Source data:
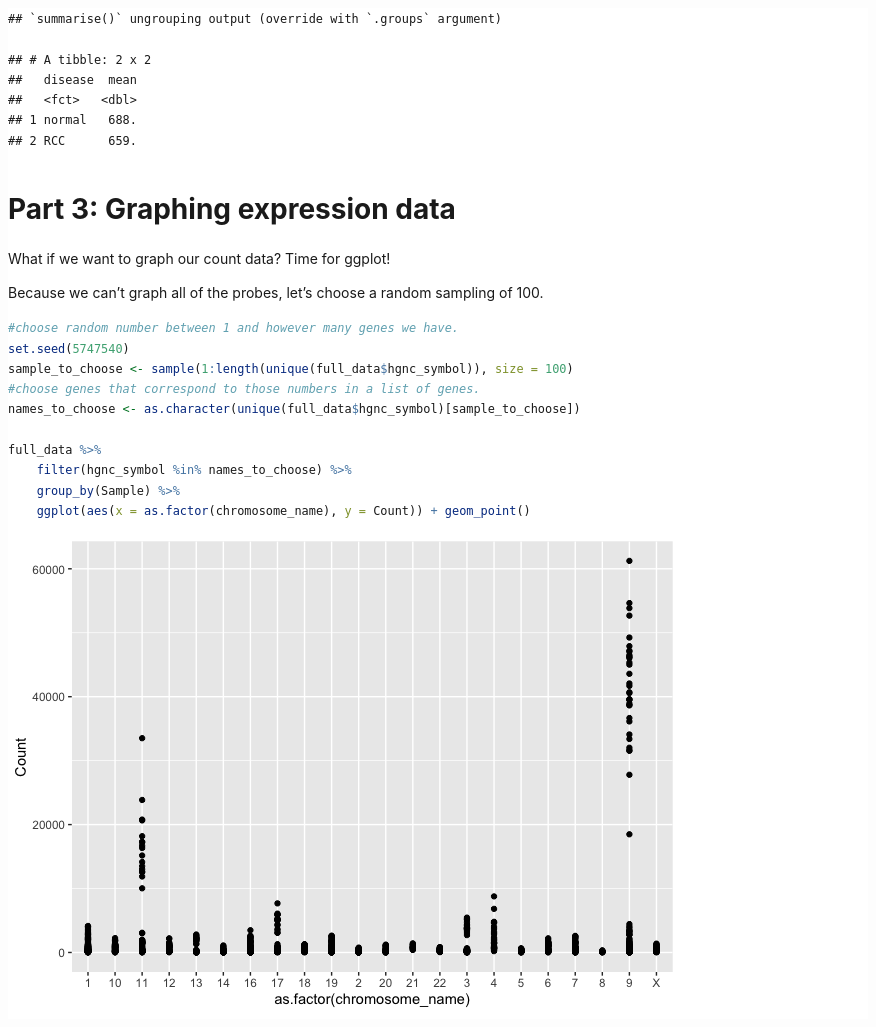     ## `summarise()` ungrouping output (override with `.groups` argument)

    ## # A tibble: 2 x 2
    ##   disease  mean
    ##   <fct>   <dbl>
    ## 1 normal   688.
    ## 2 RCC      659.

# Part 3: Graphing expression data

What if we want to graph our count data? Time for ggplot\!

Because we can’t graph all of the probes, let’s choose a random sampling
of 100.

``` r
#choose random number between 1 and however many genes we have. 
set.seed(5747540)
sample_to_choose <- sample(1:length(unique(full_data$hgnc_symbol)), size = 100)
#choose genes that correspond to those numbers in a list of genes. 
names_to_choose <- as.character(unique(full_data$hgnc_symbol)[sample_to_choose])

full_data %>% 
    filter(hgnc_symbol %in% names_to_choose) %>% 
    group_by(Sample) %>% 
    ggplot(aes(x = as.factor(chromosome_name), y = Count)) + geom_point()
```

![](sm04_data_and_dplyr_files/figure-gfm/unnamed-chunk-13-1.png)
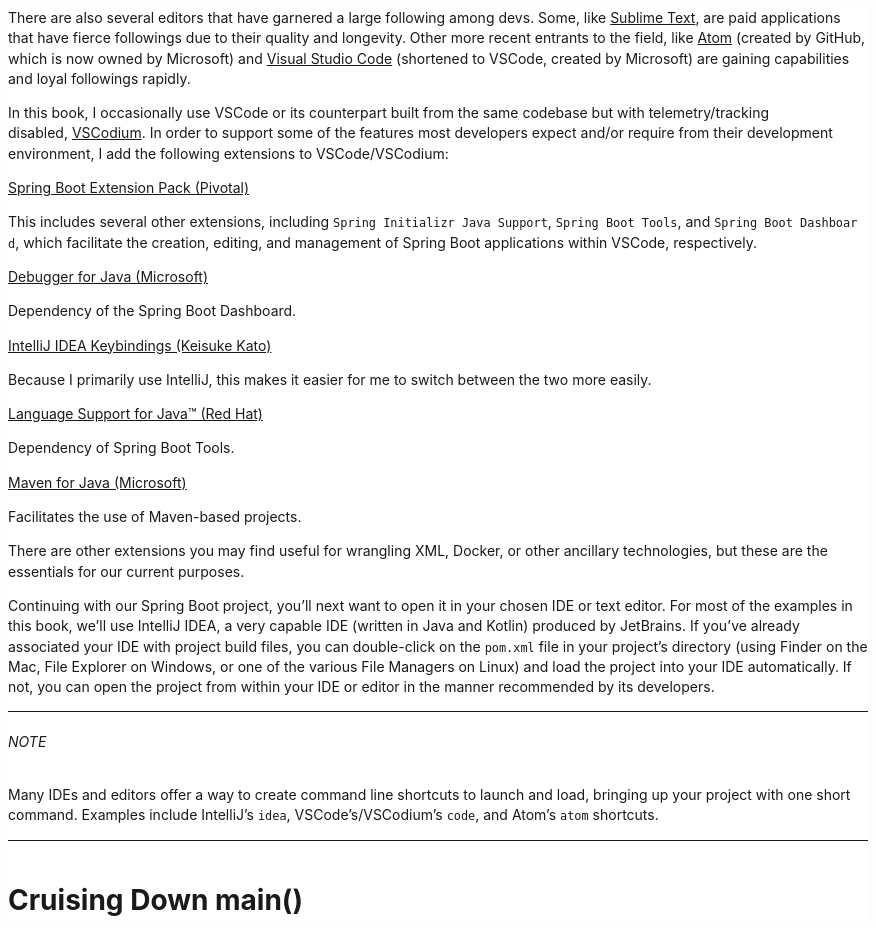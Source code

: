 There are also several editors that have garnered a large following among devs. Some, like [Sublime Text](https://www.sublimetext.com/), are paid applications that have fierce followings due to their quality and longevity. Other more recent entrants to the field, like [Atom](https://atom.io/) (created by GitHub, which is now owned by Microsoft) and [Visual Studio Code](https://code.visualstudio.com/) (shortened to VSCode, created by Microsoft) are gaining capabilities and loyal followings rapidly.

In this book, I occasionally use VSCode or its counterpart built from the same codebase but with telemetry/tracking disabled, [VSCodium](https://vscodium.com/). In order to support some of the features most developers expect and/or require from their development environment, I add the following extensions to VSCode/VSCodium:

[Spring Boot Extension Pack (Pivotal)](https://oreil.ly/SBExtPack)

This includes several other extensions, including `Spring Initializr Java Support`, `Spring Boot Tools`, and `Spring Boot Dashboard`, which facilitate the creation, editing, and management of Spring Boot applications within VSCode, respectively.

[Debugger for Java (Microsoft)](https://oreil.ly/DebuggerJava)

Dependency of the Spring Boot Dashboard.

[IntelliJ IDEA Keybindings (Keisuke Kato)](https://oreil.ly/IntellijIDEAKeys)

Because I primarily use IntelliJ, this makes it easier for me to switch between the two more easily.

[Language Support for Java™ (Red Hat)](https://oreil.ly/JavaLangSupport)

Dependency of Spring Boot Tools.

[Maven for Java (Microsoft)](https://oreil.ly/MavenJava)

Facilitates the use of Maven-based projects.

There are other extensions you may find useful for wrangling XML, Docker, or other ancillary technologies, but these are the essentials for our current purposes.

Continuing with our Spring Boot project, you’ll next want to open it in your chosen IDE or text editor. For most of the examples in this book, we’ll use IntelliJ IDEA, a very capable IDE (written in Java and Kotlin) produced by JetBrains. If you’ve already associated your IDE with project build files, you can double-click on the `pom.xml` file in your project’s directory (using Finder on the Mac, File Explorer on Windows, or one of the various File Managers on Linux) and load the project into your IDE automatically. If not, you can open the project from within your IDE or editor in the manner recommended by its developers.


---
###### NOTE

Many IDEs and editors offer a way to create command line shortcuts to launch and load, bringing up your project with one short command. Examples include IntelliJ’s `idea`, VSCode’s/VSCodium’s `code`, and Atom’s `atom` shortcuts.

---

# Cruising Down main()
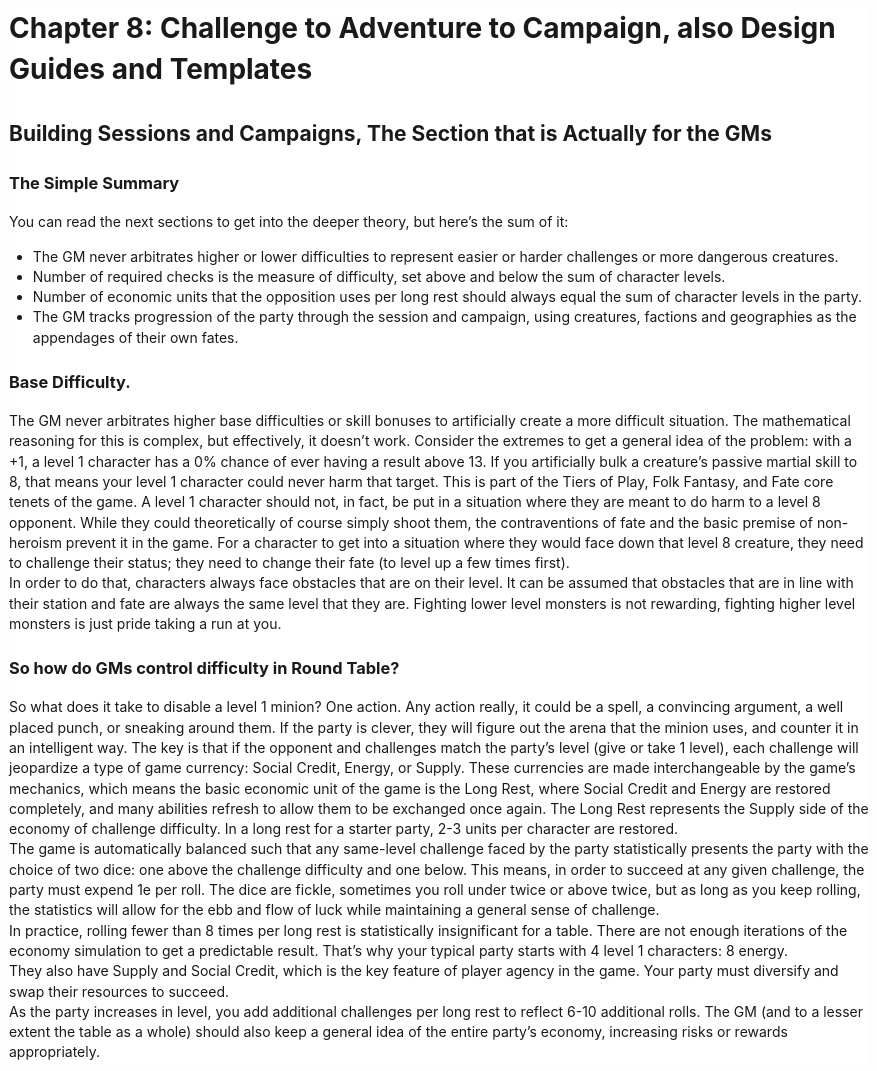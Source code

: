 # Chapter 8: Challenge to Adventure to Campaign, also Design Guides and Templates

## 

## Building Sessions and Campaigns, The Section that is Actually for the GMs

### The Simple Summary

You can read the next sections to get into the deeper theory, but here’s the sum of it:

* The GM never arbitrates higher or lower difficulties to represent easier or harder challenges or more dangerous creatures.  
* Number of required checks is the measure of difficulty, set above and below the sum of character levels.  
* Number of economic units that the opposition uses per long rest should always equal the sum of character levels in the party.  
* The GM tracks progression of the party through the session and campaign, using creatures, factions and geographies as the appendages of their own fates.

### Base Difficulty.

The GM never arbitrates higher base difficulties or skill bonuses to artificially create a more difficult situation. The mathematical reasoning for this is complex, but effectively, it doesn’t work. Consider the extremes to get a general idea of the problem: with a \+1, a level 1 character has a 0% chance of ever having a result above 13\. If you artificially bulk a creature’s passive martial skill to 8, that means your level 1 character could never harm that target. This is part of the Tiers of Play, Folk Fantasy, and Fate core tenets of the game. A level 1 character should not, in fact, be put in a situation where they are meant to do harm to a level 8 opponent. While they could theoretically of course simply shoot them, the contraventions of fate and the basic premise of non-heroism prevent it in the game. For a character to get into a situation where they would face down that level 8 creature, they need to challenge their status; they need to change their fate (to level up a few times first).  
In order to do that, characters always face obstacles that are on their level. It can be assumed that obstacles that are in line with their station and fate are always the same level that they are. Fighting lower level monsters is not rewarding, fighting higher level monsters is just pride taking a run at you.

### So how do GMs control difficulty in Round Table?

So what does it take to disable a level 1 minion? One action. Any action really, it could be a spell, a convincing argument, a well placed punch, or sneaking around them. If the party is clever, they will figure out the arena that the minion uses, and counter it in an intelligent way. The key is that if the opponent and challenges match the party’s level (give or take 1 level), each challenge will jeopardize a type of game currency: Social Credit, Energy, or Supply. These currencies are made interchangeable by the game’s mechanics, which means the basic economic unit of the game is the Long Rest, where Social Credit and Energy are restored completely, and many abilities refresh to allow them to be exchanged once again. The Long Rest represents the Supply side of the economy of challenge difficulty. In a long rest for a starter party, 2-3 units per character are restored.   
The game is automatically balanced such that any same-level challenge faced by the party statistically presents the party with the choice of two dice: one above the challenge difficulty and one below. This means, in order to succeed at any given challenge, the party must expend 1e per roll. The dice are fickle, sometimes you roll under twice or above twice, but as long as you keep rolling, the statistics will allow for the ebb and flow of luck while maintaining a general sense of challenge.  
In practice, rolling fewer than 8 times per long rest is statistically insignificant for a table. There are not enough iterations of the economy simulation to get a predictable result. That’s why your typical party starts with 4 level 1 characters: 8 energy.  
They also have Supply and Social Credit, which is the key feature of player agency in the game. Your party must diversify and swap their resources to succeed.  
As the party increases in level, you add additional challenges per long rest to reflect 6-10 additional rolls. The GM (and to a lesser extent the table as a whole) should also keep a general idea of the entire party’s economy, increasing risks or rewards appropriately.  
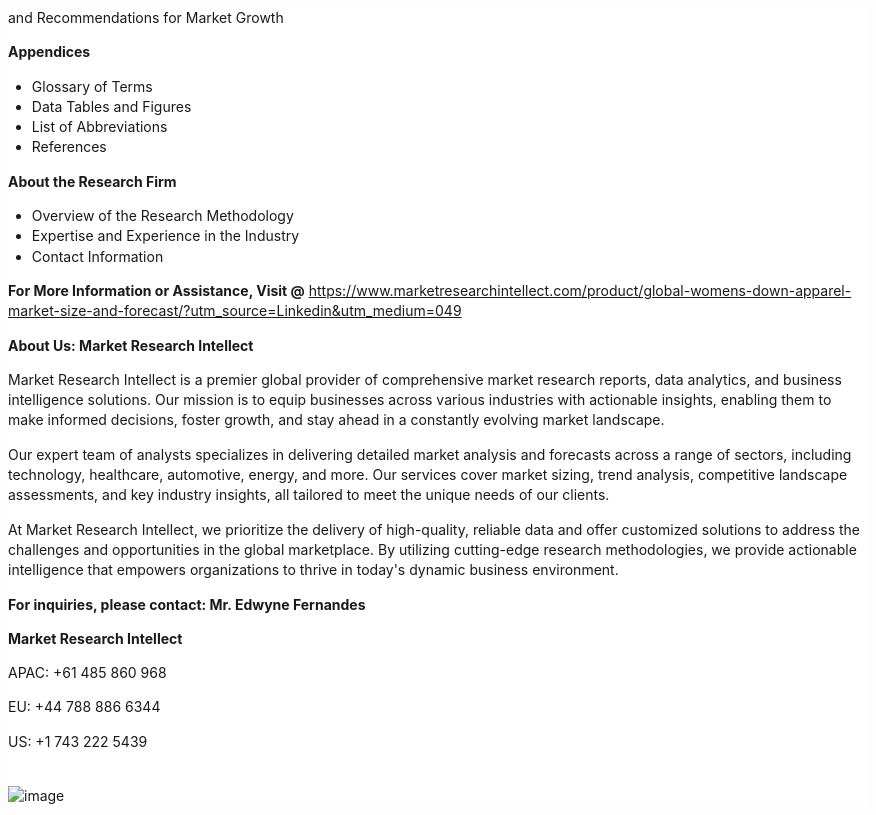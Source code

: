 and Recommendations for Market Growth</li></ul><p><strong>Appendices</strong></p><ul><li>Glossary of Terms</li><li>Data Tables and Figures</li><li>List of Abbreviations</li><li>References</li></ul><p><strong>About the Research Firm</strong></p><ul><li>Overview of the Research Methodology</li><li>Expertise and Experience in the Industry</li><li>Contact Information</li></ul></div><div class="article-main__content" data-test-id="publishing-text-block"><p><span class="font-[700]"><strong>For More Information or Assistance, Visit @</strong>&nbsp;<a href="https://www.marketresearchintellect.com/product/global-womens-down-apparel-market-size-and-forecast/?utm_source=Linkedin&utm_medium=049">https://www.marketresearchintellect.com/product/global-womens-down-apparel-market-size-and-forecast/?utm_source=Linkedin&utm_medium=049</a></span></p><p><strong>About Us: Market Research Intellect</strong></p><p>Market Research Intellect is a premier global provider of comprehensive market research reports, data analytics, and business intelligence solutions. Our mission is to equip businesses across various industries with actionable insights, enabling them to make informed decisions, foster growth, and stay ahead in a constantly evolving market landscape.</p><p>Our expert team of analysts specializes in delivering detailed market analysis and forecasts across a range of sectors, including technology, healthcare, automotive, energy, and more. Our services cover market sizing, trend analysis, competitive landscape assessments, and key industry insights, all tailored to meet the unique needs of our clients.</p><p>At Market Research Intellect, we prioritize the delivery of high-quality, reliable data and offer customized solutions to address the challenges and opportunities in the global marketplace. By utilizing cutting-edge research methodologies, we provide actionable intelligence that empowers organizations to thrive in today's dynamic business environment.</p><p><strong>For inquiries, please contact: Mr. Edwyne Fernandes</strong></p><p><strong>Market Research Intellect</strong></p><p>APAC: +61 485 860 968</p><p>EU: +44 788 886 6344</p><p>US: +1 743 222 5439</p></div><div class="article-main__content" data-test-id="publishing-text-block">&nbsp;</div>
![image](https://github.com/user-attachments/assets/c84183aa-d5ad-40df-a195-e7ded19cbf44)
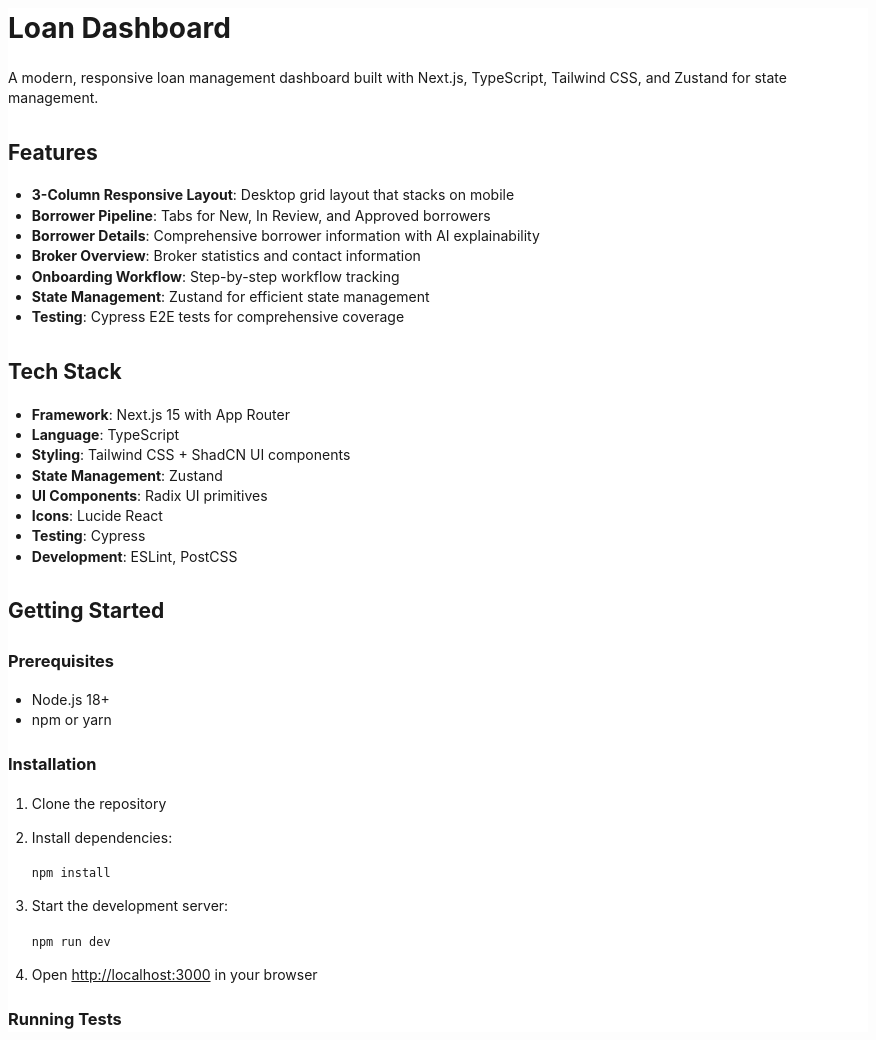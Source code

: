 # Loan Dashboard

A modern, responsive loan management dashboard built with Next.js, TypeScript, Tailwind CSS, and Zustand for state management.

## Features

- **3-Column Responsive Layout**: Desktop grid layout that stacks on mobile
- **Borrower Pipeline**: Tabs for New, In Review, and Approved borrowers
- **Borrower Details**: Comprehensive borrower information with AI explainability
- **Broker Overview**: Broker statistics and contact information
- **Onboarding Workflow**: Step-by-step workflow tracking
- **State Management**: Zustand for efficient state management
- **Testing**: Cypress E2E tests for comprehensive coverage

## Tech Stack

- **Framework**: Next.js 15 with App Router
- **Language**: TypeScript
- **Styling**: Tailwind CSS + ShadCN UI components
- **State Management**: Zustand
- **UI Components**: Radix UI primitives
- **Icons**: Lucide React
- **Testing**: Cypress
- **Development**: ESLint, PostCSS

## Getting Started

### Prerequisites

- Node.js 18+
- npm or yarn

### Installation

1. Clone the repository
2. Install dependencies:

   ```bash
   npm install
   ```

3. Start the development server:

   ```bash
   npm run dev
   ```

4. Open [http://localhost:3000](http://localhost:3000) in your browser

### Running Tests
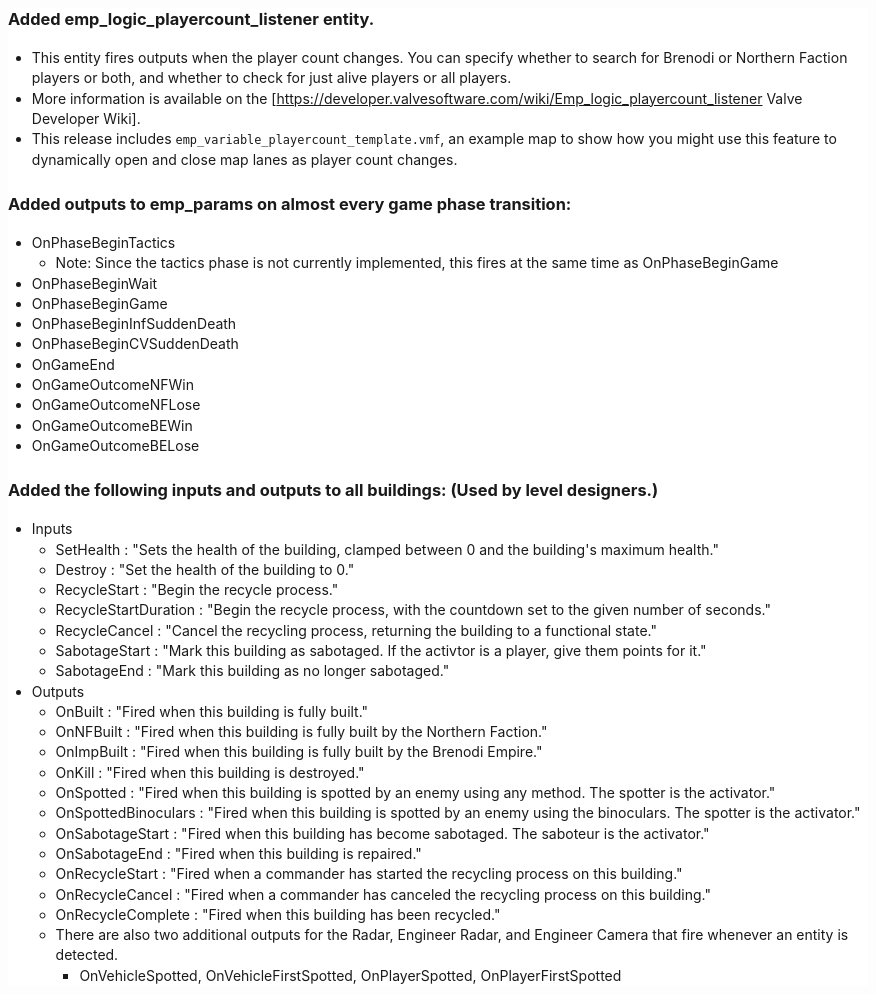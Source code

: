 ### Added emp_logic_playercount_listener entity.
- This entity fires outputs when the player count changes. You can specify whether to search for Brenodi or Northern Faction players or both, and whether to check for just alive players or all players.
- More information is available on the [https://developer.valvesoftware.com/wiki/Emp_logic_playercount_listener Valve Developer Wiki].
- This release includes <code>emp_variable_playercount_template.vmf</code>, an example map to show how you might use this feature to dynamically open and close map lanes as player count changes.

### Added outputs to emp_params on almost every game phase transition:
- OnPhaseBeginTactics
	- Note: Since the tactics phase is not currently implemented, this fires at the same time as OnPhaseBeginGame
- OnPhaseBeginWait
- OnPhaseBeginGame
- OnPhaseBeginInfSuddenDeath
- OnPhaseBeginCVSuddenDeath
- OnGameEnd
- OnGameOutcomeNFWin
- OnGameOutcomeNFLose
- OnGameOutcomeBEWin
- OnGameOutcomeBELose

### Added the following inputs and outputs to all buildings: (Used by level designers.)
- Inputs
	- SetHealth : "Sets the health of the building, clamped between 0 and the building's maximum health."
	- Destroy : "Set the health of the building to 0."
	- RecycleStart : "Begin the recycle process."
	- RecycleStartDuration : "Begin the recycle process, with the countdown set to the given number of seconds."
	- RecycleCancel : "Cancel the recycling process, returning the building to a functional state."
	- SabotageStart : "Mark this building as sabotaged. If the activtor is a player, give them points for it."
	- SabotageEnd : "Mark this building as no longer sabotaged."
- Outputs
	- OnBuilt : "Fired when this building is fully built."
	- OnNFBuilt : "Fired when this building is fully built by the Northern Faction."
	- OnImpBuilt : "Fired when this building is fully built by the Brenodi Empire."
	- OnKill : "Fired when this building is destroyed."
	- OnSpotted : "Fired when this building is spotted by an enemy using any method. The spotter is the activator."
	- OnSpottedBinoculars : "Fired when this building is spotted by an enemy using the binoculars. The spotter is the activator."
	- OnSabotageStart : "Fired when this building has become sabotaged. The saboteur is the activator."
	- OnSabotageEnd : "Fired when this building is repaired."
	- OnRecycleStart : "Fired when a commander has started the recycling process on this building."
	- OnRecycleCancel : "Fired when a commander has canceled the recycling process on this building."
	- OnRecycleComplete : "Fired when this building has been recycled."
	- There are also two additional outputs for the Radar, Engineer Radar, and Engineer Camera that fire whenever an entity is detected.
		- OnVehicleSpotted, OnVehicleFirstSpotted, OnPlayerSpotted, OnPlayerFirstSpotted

INSTRUCTIONS TO FOLLOW:
Output exactly the lines above, from the line with "### Running Tests" to the line with "recycling process, returning", both included; skip the pictures.

OUTPUT OF THE TASK:
### Running Tests
Source code

: ### Added emp_logic_playercount_listener entity.
- This entity fires outputs when the player count changes. You can specify whether to search for Brenodi or Northern Faction players or both, and whether to check for just alive players or all players.
- More information is available on the [https://developer.valvesoftware.com/wiki/Emp_logic_playercount_listener Valve Developer Wiki].
- This release includes <code>emp_variable_playercount_template.vmf</code>, an example map to show how you might use this feature to dynamically open and close map lanes as player count changes.

### Added outputs to emp_params on almost every game phase transition:
- OnPhaseBeginTactics
	- Note: Since the tactics phase is not currently implemented, this fires at the same time as OnPhaseBeginGame
- OnPhaseBeginWait
- OnPhaseBeginGame
- OnPhaseBeginInfSuddenDeath
- OnPhaseBeginCVSuddenDeath
- OnGameEnd
- OnGameOutcomeNFWin
- OnGameOutcomeNFLose
- OnGameOutcomeBEWin
- OnGameOutcomeBELose

### Added the following inputs and outputs to all buildings: (Used by level designers.)
- Inputs
	- SetHealth : "Sets the health of the building, clamped between 0 and the building's maximum health."
	- Destroy : "Set the health of the building to 0."
	- RecycleStart : "Begin the recycle process."
	- RecycleStartDuration : "Begin the recycle process, with the countdown set to the given number of seconds."
	- RecycleCancel : "Cancel the recycling process, returning the building to a functional state."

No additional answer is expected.